**Problem to work on**
Leave every picture out, and print the full listing again exactly.

-------- Data for the task

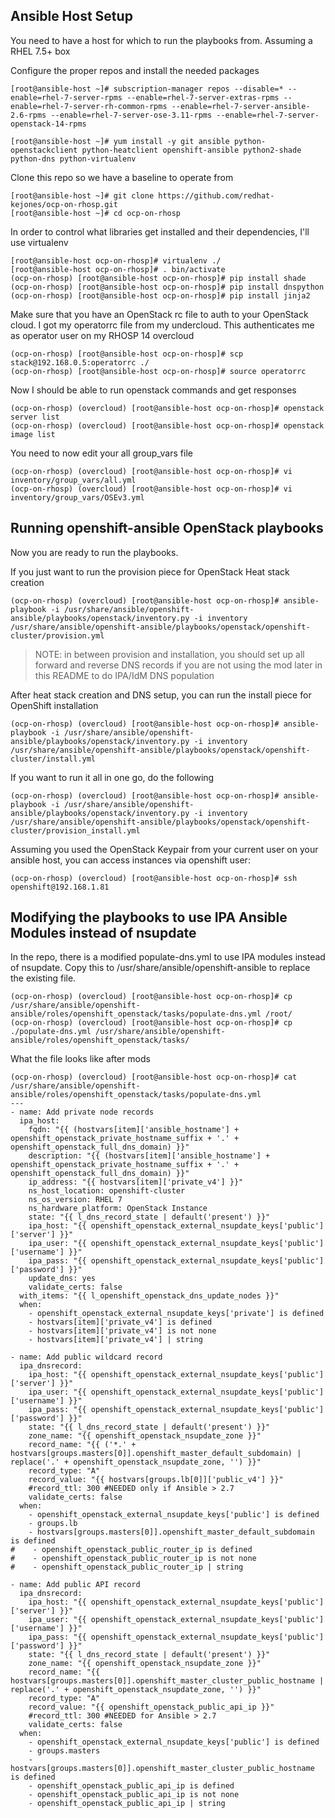 ## Ansible Host Setup

You need to have a host for which to run the playbooks from. Assuming a RHEL 7.5+ box

Configure the proper repos and install the needed packages

```
[root@ansible-host ~]# subscription-manager repos --disable=* --enable=rhel-7-server-rpms --enable=rhel-7-server-extras-rpms --enable=rhel-7-server-rh-common-rpms --enable=rhel-7-server-ansible-2.6-rpms --enable=rhel-7-server-ose-3.11-rpms --enable=rhel-7-server-openstack-14-rpms

[root@ansible-host ~]# yum install -y git ansible python-openstackclient python-heatclient openshift-ansible python2-shade python-dns python-virtualenv
```

Clone this repo so we have a baseline to operate from
```
[root@ansible-host ~]# git clone https://github.com/redhat-kejones/ocp-on-rhosp.git
[root@ansible-host ~]# cd ocp-on-rhosp
```

In order to control what libraries get installed and their dependencies, I'll use virtualenv
```
[root@ansible-host ocp-on-rhosp]# virtualenv ./
[root@ansible-host ocp-on-rhosp]# . bin/activate
(ocp-on-rhosp) [root@ansible-host ocp-on-rhosp]# pip install shade
(ocp-on-rhosp) [root@ansible-host ocp-on-rhosp]# pip install dnspython
(ocp-on-rhosp) [root@ansible-host ocp-on-rhosp]# pip install jinja2
```

Make sure that you have an OpenStack rc file to auth to your OpenStack cloud. I got my operatorrc file from my undercloud. This authenticates me as operator user on my RHOSP 14 overcloud
```
(ocp-on-rhosp) [root@ansible-host ocp-on-rhosp]# scp stack@192.168.0.5:operatorrc ./
(ocp-on-rhosp) [root@ansible-host ocp-on-rhosp]# source operatorrc
```

Now I should be able to run openstack commands and get responses
```
(ocp-on-rhosp) (overcloud) [root@ansible-host ocp-on-rhosp]# openstack server list
(ocp-on-rhosp) (overcloud) [root@ansible-host ocp-on-rhosp]# openstack image list
```

You need to now edit your all group_vars file
```
(ocp-on-rhosp) (overcloud) [root@ansible-host ocp-on-rhosp]# vi inventory/group_vars/all.yml
(ocp-on-rhosp) (overcloud) [root@ansible-host ocp-on-rhosp]# vi inventory/group_vars/OSEv3.yml
```

## Running openshift-ansible OpenStack playbooks

Now you are ready to run the playbooks.

If you just want to run the provision piece for OpenStack Heat stack creation
```
(ocp-on-rhosp) (overcloud) [root@ansible-host ocp-on-rhosp]# ansible-playbook -i /usr/share/ansible/openshift-ansible/playbooks/openstack/inventory.py -i inventory /usr/share/ansible/openshift-ansible/playbooks/openstack/openshift-cluster/provision.yml
```

> NOTE: in between provision and installation, you should set up all forward and reverse DNS records
>       if you are not using the mod later in this README to do IPA/IdM DNS population

After heat stack creation and DNS setup, you can run the install piece for OpenShift installation
```
(ocp-on-rhosp) (overcloud) [root@ansible-host ocp-on-rhosp]# ansible-playbook -i /usr/share/ansible/openshift-ansible/playbooks/openstack/inventory.py -i inventory /usr/share/ansible/openshift-ansible/playbooks/openstack/openshift-cluster/install.yml
```

If you want to run it all in one go, do the following
```
(ocp-on-rhosp) (overcloud) [root@ansible-host ocp-on-rhosp]# ansible-playbook -i /usr/share/ansible/openshift-ansible/playbooks/openstack/inventory.py -i inventory /usr/share/ansible/openshift-ansible/playbooks/openstack/openshift-cluster/provision_install.yml
```

Assuming you used the OpenStack Keypair from your current user on your ansible host, you can access instances via openshift user:
```
(ocp-on-rhosp) (overcloud) [root@ansible-host ocp-on-rhosp]# ssh openshift@192.168.1.81
```

## Modifying the playbooks to use IPA Ansible Modules instead of nsupdate

In the repo, there is a modified populate-dns.yml to use IPA modules instead of nsupdate. Copy this to /usr/share/ansible/openshift-ansible to replace the existing file.

```
(ocp-on-rhosp) (overcloud) [root@ansible-host ocp-on-rhosp]# cp /usr/share/ansible/openshift-ansible/roles/openshift_openstack/tasks/populate-dns.yml /root/
(ocp-on-rhosp) (overcloud) [root@ansible-host ocp-on-rhosp]# cp ./populate-dns.yml /usr/share/ansible/openshift-ansible/roles/openshift_openstack/tasks/
```

What the file looks like after mods
```
(ocp-on-rhosp) (overcloud) [root@ansible-host ocp-on-rhosp]# cat /usr/share/ansible/openshift-ansible/roles/openshift_openstack/tasks/populate-dns.yml
---
- name: Add private node records
  ipa_host:
    fqdn: "{{ (hostvars[item]['ansible_hostname'] + openshift_openstack_private_hostname_suffix + '.' + openshift_openstack_full_dns_domain) }}"
    description: "{{ (hostvars[item]['ansible_hostname'] + openshift_openstack_private_hostname_suffix + '.' + openshift_openstack_full_dns_domain) }}"
    ip_address: "{{ hostvars[item]['private_v4'] }}"
    ns_host_location: openshift-cluster
    ns_os_version: RHEL 7
    ns_hardware_platform: OpenStack Instance
    state: "{{ l_dns_record_state | default('present') }}"
    ipa_host: "{{ openshift_openstack_external_nsupdate_keys['public']['server'] }}"
    ipa_user: "{{ openshift_openstack_external_nsupdate_keys['public']['username'] }}"
    ipa_pass: "{{ openshift_openstack_external_nsupdate_keys['public']['password'] }}"
    update_dns: yes
    validate_certs: false
  with_items: "{{ l_openshift_openstack_dns_update_nodes }}"
  when:
    - openshift_openstack_external_nsupdate_keys['private'] is defined
    - hostvars[item]['private_v4'] is defined
    - hostvars[item]['private_v4'] is not none
    - hostvars[item]['private_v4'] | string

- name: Add public wildcard record
  ipa_dnsrecord:
    ipa_host: "{{ openshift_openstack_external_nsupdate_keys['public']['server'] }}"
    ipa_user: "{{ openshift_openstack_external_nsupdate_keys['public']['username'] }}"
    ipa_pass: "{{ openshift_openstack_external_nsupdate_keys['public']['password'] }}"
    state: "{{ l_dns_record_state | default('present') }}"
    zone_name: "{{ openshift_openstack_nsupdate_zone }}"
    record_name: "{{ ('*.' + hostvars[groups.masters[0]].openshift_master_default_subdomain) | replace('.' + openshift_openstack_nsupdate_zone, '') }}"
    record_type: "A"
    record_value: "{{ hostvars[groups.lb[0]]['public_v4'] }}"
    #record_ttl: 300 #NEEDED only if Ansible > 2.7
    validate_certs: false
  when:
    - openshift_openstack_external_nsupdate_keys['public'] is defined
    - groups.lb
    - hostvars[groups.masters[0]].openshift_master_default_subdomain is defined
#    - openshift_openstack_public_router_ip is defined
#    - openshift_openstack_public_router_ip is not none
#    - openshift_openstack_public_router_ip | string

- name: Add public API record
  ipa_dnsrecord:
    ipa_host: "{{ openshift_openstack_external_nsupdate_keys['public']['server'] }}"
    ipa_user: "{{ openshift_openstack_external_nsupdate_keys['public']['username'] }}"
    ipa_pass: "{{ openshift_openstack_external_nsupdate_keys['public']['password'] }}"
    state: "{{ l_dns_record_state | default('present') }}"
    zone_name: "{{ openshift_openstack_nsupdate_zone }}"
    record_name: "{{ hostvars[groups.masters[0]].openshift_master_cluster_public_hostname | replace('.' + openshift_openstack_nsupdate_zone, '') }}"
    record_type: "A"
    record_value: "{{ openshift_openstack_public_api_ip }}"
    #record_ttl: 300 #NEEDED for Ansible > 2.7
    validate_certs: false
  when:
    - openshift_openstack_external_nsupdate_keys['public'] is defined
    - groups.masters
    - hostvars[groups.masters[0]].openshift_master_cluster_public_hostname is defined
    - openshift_openstack_public_api_ip is defined
    - openshift_openstack_public_api_ip is not none
    - openshift_openstack_public_api_ip | string
```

----------------

**Written response**
 ## Ansible Host Setup

You need to have a host for which to run the playbooks from. Assuming a RHEL 7.5+ box

Configure the proper repos and install the needed packages

```
[root@ansible-host ~]# subscription-manager repos --disable=* --enable=rhel-7-server-rpms --enable=rhel-7-server-extras-rpms --enable=rhel-7-server-rh-common-rpms --enable=rhel-7-server-ansible-2.6-rpms --enable=rhel-7-server-ose-3.11-rpms --enable=rhel-7-server-openstack-14-rpms

[root@ansible-host ~]# yum install -y git ansible python-openstackclient python-heatclient openshift-ansible python2-shade python-dns python-virtualenv
```

Clone this repo so we have a baseline to operate from
```
[root@ansible-host ~]# git clone https://github.com/redhat-kejones/ocp-on-rhosp.git
[root@ansible-host ~]# cd ocp-on-rhosp
```

In order to control what libraries get installed and their dependencies, I'll use virtualenv
```
[root@ansible-host ocp-on-rhosp]# virtualenv ./
[root@ansible-host ocp-on-rhosp]# . bin/activate
(ocp-on-rhosp) [root@ansible-host ocp-on-rhosp]# pip install shade
(ocp-on-rhosp) [root@ansible-host ocp-on-rhosp]# pip install dnspython
(ocp-on-rhosp) [root@ansible-host ocp-on-rhosp]# pip install jinja2
```

Make sure that you have an OpenStack rc file to auth to your OpenStack cloud. I got my operatorrc file from my undercloud. This authenticates me as operator user on my RHOSP 14 overcloud
```
(ocp-on-rhosp) [root@ansible-host ocp-on-rhosp]# scp stack@192.168.0.5:operatorrc ./
(ocp-on-rhosp) [root@ansible-host ocp-on-rhosp]# source operatorrc
```

Now I should be able to run openstack commands and get responses
```
(ocp-on-rhosp) (overcloud) [root@ansible-host ocp-on-rhosp]# openstack server list
(ocp-on-rhosp) (overcloud) [root@ansible-host ocp-on-rhosp]# openstack image list
```

You need to now edit your all group_vars file
```
(ocp-on-rhosp) (overcloud) [root@ansible-host ocp-on-rhosp]# vi inventory/group_vars/all.yml
(ocp-on-rhosp) (overcloud) [root@ansible-host ocp-on-rhosp]# vi inventory/group_vars/OSEv3.yml
```

## Running openshift-ansible OpenStack playbooks

Now you are ready to run the playbooks.

If you just want to run the provision piece for OpenStack Heat stack creation
```
(ocp-on-rhosp) (overcloud) [root@ansible-host ocp-on-rhosp]# ansible-playbook -i /usr/share/ansible/openshift-ansible/playbooks/openstack/inventory.py -i inventory /usr/share/ansible/openshift-ansible/playbooks/openstack/openshift-cluster/provision.yml
```

> NOTE: in between provision and installation, you should set up all forward and reverse DNS records
>       if you are not using the mod later in this README to do IPA/IdM DNS population

After heat stack creation and DNS setup, you can run the install piece for OpenShift installation
```
(ocp-on-rhosp) (overcloud) [root@ansible-host ocp-on-rhosp]# ansible-playbook -i /usr/share/ansible/openshift-ansible/playbooks/openstack/inventory.py -i inventory /usr/share/ansible/openshift-ansible/playbooks/openstack/openshift-cluster/install.yml
```

If you want to run it all in one go, do the following
```
(ocp-on-rhosp) (overcloud) [root@ansible-host ocp-on-rhosp]# ansible-playbook -i /usr/share/ansible/openshift-ansible/playbooks/openstack/inventory.py -i inventory /usr/share/ansible/openshift-ansible/playbooks/openstack/openshift-cluster/provision_install.yml
```

Assuming you used the OpenStack Keypair from your current user on your ansible host, you can access instances via openshift user:
```
(ocp-on-rhosp) (overcloud) [root@ansible-host ocp-on-rhosp]# ssh openshift@192.168.1.81
```

## Modifying the playbooks to use IPA Ansible Modules instead of nsupdate

In the repo, there is a modified populate-dns.yml to use IPA modules instead of nsupdate. Copy this to /usr/share/ansible/openshift-ansible to replace the existing file.

```
(ocp-on-rhosp) (overcloud) [root@ansible-host ocp-on-rhosp]# cp /usr/share/ansible/openshift-ansible/roles/openshift_openstack/tasks/populate-dns.yml /root/
(ocp-on-rhosp) (overcloud) [root@ansible-host ocp-on-rhosp]# cp ./populate-dns.yml /usr/share/ansible/openshift-ansible/roles/openshift_openstack/tasks/
```

What the file looks like after mods
```
(ocp-on-rhosp) (overcloud) [root@ansible-host ocp-on-rhosp]# cat /usr/share/ansible/openshift-ansible/roles/openshift_openstack/tasks/populate-dns.yml
---
- name: Add private node records
  ipa_host:
    fqdn: "{{ (hostvars[item]['ansible_hostname'] + openshift_openstack_private_hostname_suffix + '.' + openshift_openstack_full_dns_domain) }}"
    description: "{{ (hostvars[item]['ansible_hostname'] + openshift_openstack_private_hostname_suffix + '.' + openshift_openstack_full_dns_domain) }}"
    ip_address: "{{ hostvars[item]['private_v4'] }}"
    ns_host_location: openshift-cluster
    ns_os_version: RHEL 7
    ns_hardware_platform: OpenStack Instance
    state: "{{ l_dns_record_state | default('present') }}"
    ipa_host: "{{ openshift_openstack_external_nsupdate_keys['public']['server'] }}"
    ipa_user: "{{ openshift_openstack_external_nsupdate_keys['public']['username'] }}"
    ipa_pass: "{{ openshift_openstack_external_nsupdate_keys['public']['password'] }}"
    update_dns: yes
    validate_certs: false
  with_items: "{{ l_openshift_openstack_dns_update_nodes }}"
  when:
    - openshift_openstack_external_nsupdate_keys['private'] is defined
    - hostvars[item]['private_v4'] is defined
    - hostvars[item]['private_v4'] is not none
    - hostvars[item]['private_v4'] | string

- name: Add public wildcard record
  ipa_dnsrecord:
    ipa_host: "{{ openshift_openstack_external_nsupdate_keys['public']['server'] }}"
    ipa_user: "{{ openshift_openstack_external_nsupdate_keys['public']['username'] }}"
    ipa_pass: "{{ openshift_openstack_external_nsupdate_keys['public']['password'] }}"
    state: "{{ l_dns_record_state | default('present') }}"
    zone_name: "{{ openshift_openstack_nsupdate_zone }}"
    record_name: "{{ ('*.' + hostvars[groups.masters[0]].openshift_master_default_subdomain) | replace('.' + openshift_openstack_nsupdate_zone, '') }}"
    record_type: "A"
    record_value: "{{ hostvars[groups.lb[0]]['public_v4'] }}"
    #record_ttl: 300 #NEEDED only if Ansible > 2.7
    validate_certs: false
  when:
    - openshift_openstack_external_nsupdate_keys['public'] is defined
    - groups.lb
    - hostvars[groups.masters[0]].openshift_master_default_subdomain is defined
#    - openshift_openstack_public_router_ip is defined
#    - openshift_openstack_public_router_ip is not none
#    - openshift_openstack_public_router_ip | string

- name: Add public API record
  ipa_dnsrecord:
    ipa_host: "{{ openshift_openstack_external_nsupdate_keys['public']['server'] }}"
    ipa_user: "{{ openshift_openstack_external_nsupdate_keys['public']['username'] }}"
    ipa_pass: "{{ openshift_openstack_external_nsupdate_keys['public']['password'] }}"
    state: "{{ l_dns_record_state | default('present') }}"
    zone_name: "{{ openshift_openstack_nsupdate_zone }}"
    record_name: "{{ hostvars[groups.masters[0]].openshift_master_cluster_public_hostname | replace('.' + openshift_openstack_nsupdate_zone, '') }}"
    record_type: "A"
    record_value: "{{ openshift_openstack_public_api_ip }}"
    #record_ttl: 300 #NEEDED for Ansible > 2.7
    validate_certs: false
  when:
    - openshift_openstack_external_nsupdate_keys['public'] is defined
    - groups.masters
    - hostvars[groups.masters[0]].openshift_master_cluster_public_hostname is defined
    - openshift_openstack_public_api_ip is defined
    - openshift_openstack_public_api_ip is not none
    - openshift_openstack_public_api_ip | string
```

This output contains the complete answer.